In 1995, 3.6 million people were projected to be 85 years and
over. By 2050, 18.2 million people are expected to be over 85.
In 1995, nearly 21 out of every 100 people were over 64. By
2050, 36 out of 100 are people expected to be 65 and over.
A growing number of elderly people as a percentage of the
population will have immeasurable social and economic
consequences for the future. Public policy decisions on matters
of Social Security and Medicare must take into account the
anticipated explosion of the elderly population. Policymakers
must decide how to encourage the active participation and
acceptance of the elderly in the workforce. There are several
reasons for this: (1) retired people usually depend on society
more than the working elderly do; (2) employers need to view
the elderly as valuable resources; and (3) elderly people
should be judged on merit, not on age, which can be an
artificial factor in judging ability.
Although people will be living longer, there will be a
decline in the birth rate. A growing elderly population could
help diminish the loss of productivity from a declining
population growth rate. An increase in national productivity
means higher living standards for everyone.
ii. Diversity in the workplace
The American workforce is also likely to become more
racially and ethnically diverse in the future. In 1986, the
white non-Hispanic share of the workforce was 80 percent. In
2006, it is expected to be 73 percent. In 1986, the Hispanic
share of the workforce was 7 percent. In 2006, it is expected
to be 12 percent. In 1986, Asians, Pacific Islanders, American
Indians, and Alaska Natives accounted for 3 percent of the
workforce. In 2006, they will account for nearly 5.5 percent of
the workforce.
More diversity in the workplace will bring many benefits as
well as challenges. To comply with equal opportunity laws, many
employers will have to be innovative in their recruiting
efforts.

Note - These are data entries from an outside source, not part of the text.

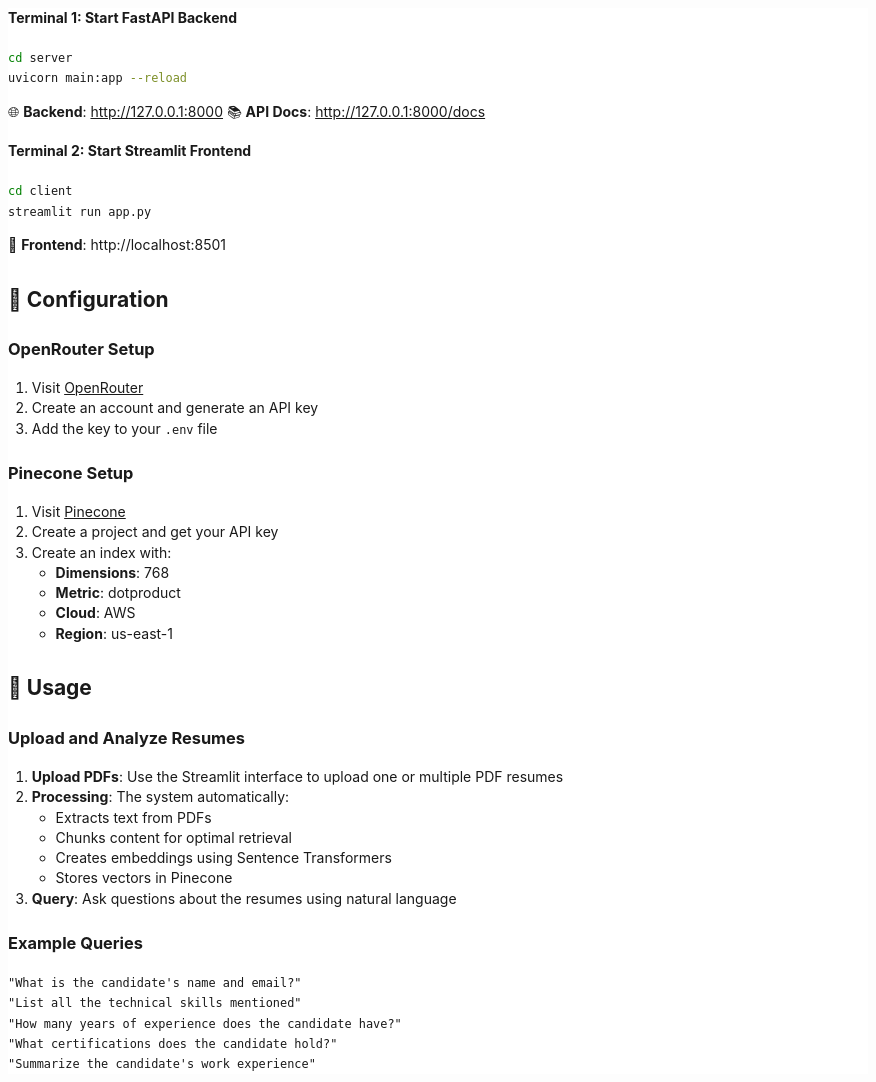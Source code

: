 #### Terminal 1: Start FastAPI Backend
```bash
cd server
uvicorn main:app --reload
```
🌐 **Backend**: http://127.0.0.1:8000
📚 **API Docs**: http://127.0.0.1:8000/docs

#### Terminal 2: Start Streamlit Frontend
```bash
cd client
streamlit run app.py
```
🎨 **Frontend**: http://localhost:8501

## 🔧 Configuration

### OpenRouter Setup
1. Visit [OpenRouter](https://openrouter.ai)
2. Create an account and generate an API key
3. Add the key to your `.env` file

### Pinecone Setup
1. Visit [Pinecone](https://pinecone.io)
2. Create a project and get your API key
3. Create an index with:
   - **Dimensions**: 768
   - **Metric**: dotproduct
   - **Cloud**: AWS
   - **Region**: us-east-1

## 📖 Usage

### Upload and Analyze Resumes

1. **Upload PDFs**: Use the Streamlit interface to upload one or multiple PDF resumes
2. **Processing**: The system automatically:
   - Extracts text from PDFs
   - Chunks content for optimal retrieval
   - Creates embeddings using Sentence Transformers
   - Stores vectors in Pinecone
3. **Query**: Ask questions about the resumes using natural language

### Example Queries

```
"What is the candidate's name and email?"
"List all the technical skills mentioned"
"How many years of experience does the candidate have?"
"What certifications does the candidate hold?"
"Summarize the candidate's work experience"
```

Linguistic and other cultural barriers will also
present difficulties and opportunities.
iii. Population growth
Another significant trend likely to impact American society
in the next century is the annual population and labor force
growth rate. Between 1986-96, the labor force grew at an annual
rate of 2.1 percent. Between 1996-2006, the rate is expected to
decline to 1.1 percent annually. The labor force rate will
decline primarily due to a decrease in annual growth of
population expected to hover around .8 percent between 1996-
2006.
More women, immigrants and minorities are expected to enter
the workforce, keeping the labor force rate above the
population growth rate. The population is expected to enter the
next century growing at its slowest rate since the 1930's.

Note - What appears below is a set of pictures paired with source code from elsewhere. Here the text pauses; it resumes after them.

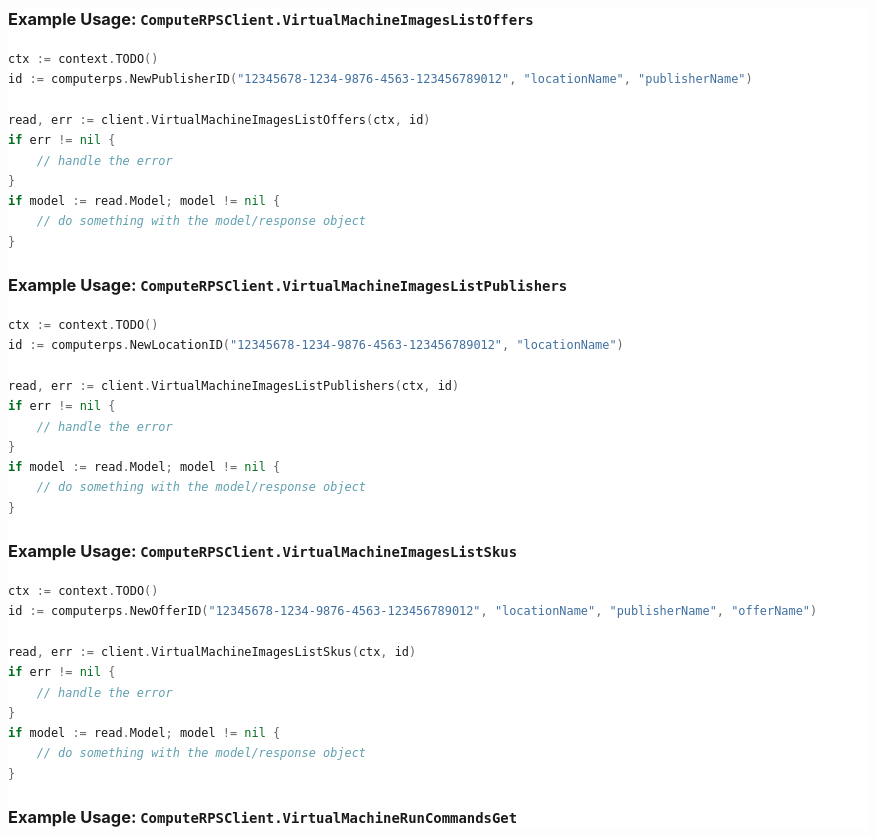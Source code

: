 ### Example Usage: `ComputeRPSClient.VirtualMachineImagesListOffers`

```go
ctx := context.TODO()
id := computerps.NewPublisherID("12345678-1234-9876-4563-123456789012", "locationName", "publisherName")

read, err := client.VirtualMachineImagesListOffers(ctx, id)
if err != nil {
	// handle the error
}
if model := read.Model; model != nil {
	// do something with the model/response object
}
```


### Example Usage: `ComputeRPSClient.VirtualMachineImagesListPublishers`

```go
ctx := context.TODO()
id := computerps.NewLocationID("12345678-1234-9876-4563-123456789012", "locationName")

read, err := client.VirtualMachineImagesListPublishers(ctx, id)
if err != nil {
	// handle the error
}
if model := read.Model; model != nil {
	// do something with the model/response object
}
```


### Example Usage: `ComputeRPSClient.VirtualMachineImagesListSkus`

```go
ctx := context.TODO()
id := computerps.NewOfferID("12345678-1234-9876-4563-123456789012", "locationName", "publisherName", "offerName")

read, err := client.VirtualMachineImagesListSkus(ctx, id)
if err != nil {
	// handle the error
}
if model := read.Model; model != nil {
	// do something with the model/response object
}
```


### Example Usage: `ComputeRPSClient.VirtualMachineRunCommandsGet`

The anticipated decline in labor force growth over previous
years will have profound implications on the productive output
of the United States. As mentioned earlier, a constant influx
of immigrants and greater labor force participation by the
growing elderly population can minimize the effects of a slow
population growth rate. A more efficient workforce, one that
can operate in a climate of innovation and flexibility without
excessive government interference, will also increase
productivity.
iv. Rapid technological change
The Technological Revolution continues to change almost
every facet of American society. The microchip, the driving
force behind the computer, is expected to hold 125 million
transistors before the beginning of the next century, up from
65 thousand in the late 1970s. Moore's Law, the concept that
chip density will double every eighteen months, is as good as
it gets in predicting the future of the Technological
Revolution. It is a future that is unpredictable and almost
unknown with the single exception that change will occur more
rapidly than most Americans could possibly anticipate.

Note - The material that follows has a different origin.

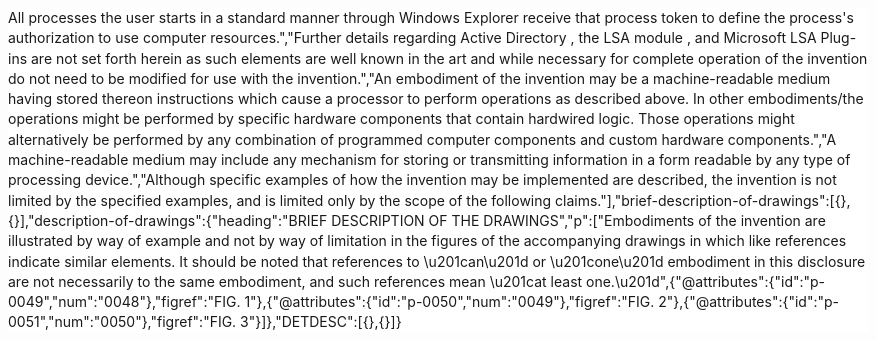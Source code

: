 All processes the user starts in a standard manner through Windows Explorer receive that process token to define the process's authorization to use computer resources.","Further details regarding Active Directory , the LSA module , and Microsoft LSA Plug-ins  are not set forth herein as such elements are well known in the art and while necessary for complete operation of the invention do not need to be modified for use with the invention.","An embodiment of the invention may be a machine-readable medium having stored thereon instructions which cause a processor to perform operations as described above. In other embodiments\/the operations might be performed by specific hardware components that contain hardwired logic. Those operations might alternatively be performed by any combination of programmed computer components and custom hardware components.","A machine-readable medium may include any mechanism for storing or transmitting information in a form readable by any type of processing device.","Although specific examples of how the invention may be implemented are described, the invention is not limited by the specified examples, and is limited only by the scope of the following claims."],"brief-description-of-drawings":[{},{}],"description-of-drawings":{"heading":"BRIEF DESCRIPTION OF THE DRAWINGS","p":["Embodiments of the invention are illustrated by way of example and not by way of limitation in the figures of the accompanying drawings in which like references indicate similar elements. It should be noted that references to \u201can\u201d or \u201cone\u201d embodiment in this disclosure are not necessarily to the same embodiment, and such references mean \u201cat least one.\u201d",{"@attributes":{"id":"p-0049","num":"0048"},"figref":"FIG. 1"},{"@attributes":{"id":"p-0050","num":"0049"},"figref":"FIG. 2"},{"@attributes":{"id":"p-0051","num":"0050"},"figref":"FIG. 3"}]},"DETDESC":[{},{}]}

Currently the Massachusetts Institute of Technology Media
Laboratory is working on 195 different projects, which include
the following:
Personalized ID tokens: Tired of having to remember twenty
passwords in order to access everything from your computer to
your bank account? MIT has designed a plastic token the size of
a poker chip bearing an individual's name and image.
Wearable computers: Fabric sensors, threads that conduct a
charge, make it possible to wear a keypad, microprocessor, and
two speakers capable of playing 32 different synthesized
instruments or voices. Weighing only four pounds total, these
computer components can be cleverly disguised in one's
clothing.
LEGO robots: Children 11 and up this Christmas will be able
to design and program real robots to move, act and think on
their own. The typical robot will be smaller than a shoe box,
capable of moving across a room to pick up a soda can, and
returning to its original starting point. Children will use
their home computers to write a code of instructions for the
robot, which can then be downloaded onto a RCX microcomputer,
encased in a LEGO brick about the size of a pack of cigarettes.
The microcomputer is the brain that runs the robot, a robot
that can be built from 700 LEGO pieces.
Personal health monitoring: Currently in the early stages,
this invention consists of a four-pound pack to be worn while
participating in marathons and mountain climbing. The pack
transmitsinformation via the Internet to a lab that logs the
information. Just as a black box records the activities of an airplane,
MIT is working on turning the four-pound pack into a wristwatch capable
of measuring pulse, respiration, temperature, heartbeat, and other
vital health data of an individual participating in physical activity.
v. Technology and the global marketplace
Technological advances have left no segment of the American
economy untouched. In particular, telecommunications and
transportation costs have declined dramatically due to the
ability of these two industries to provide faster, cheaper
service. The rise of the Internet and other telecommunications
technologies has reduced the costs of communicating. As a
result, telecommunications has reduced transportation costs in
three important ways:
First, it has reduced time and operating costs for helping
ships and aircraft navigate more efficiently. Secondly, precise
information on the location of goods and materials obtained
through telecommunications will reduce transport, storage, and
handling costs. Thirdly, many service industries and functions
(data entry, financial management, software programming, etc.)
requiring little direct interaction between workers and
customers will be able to supply customers all over the world.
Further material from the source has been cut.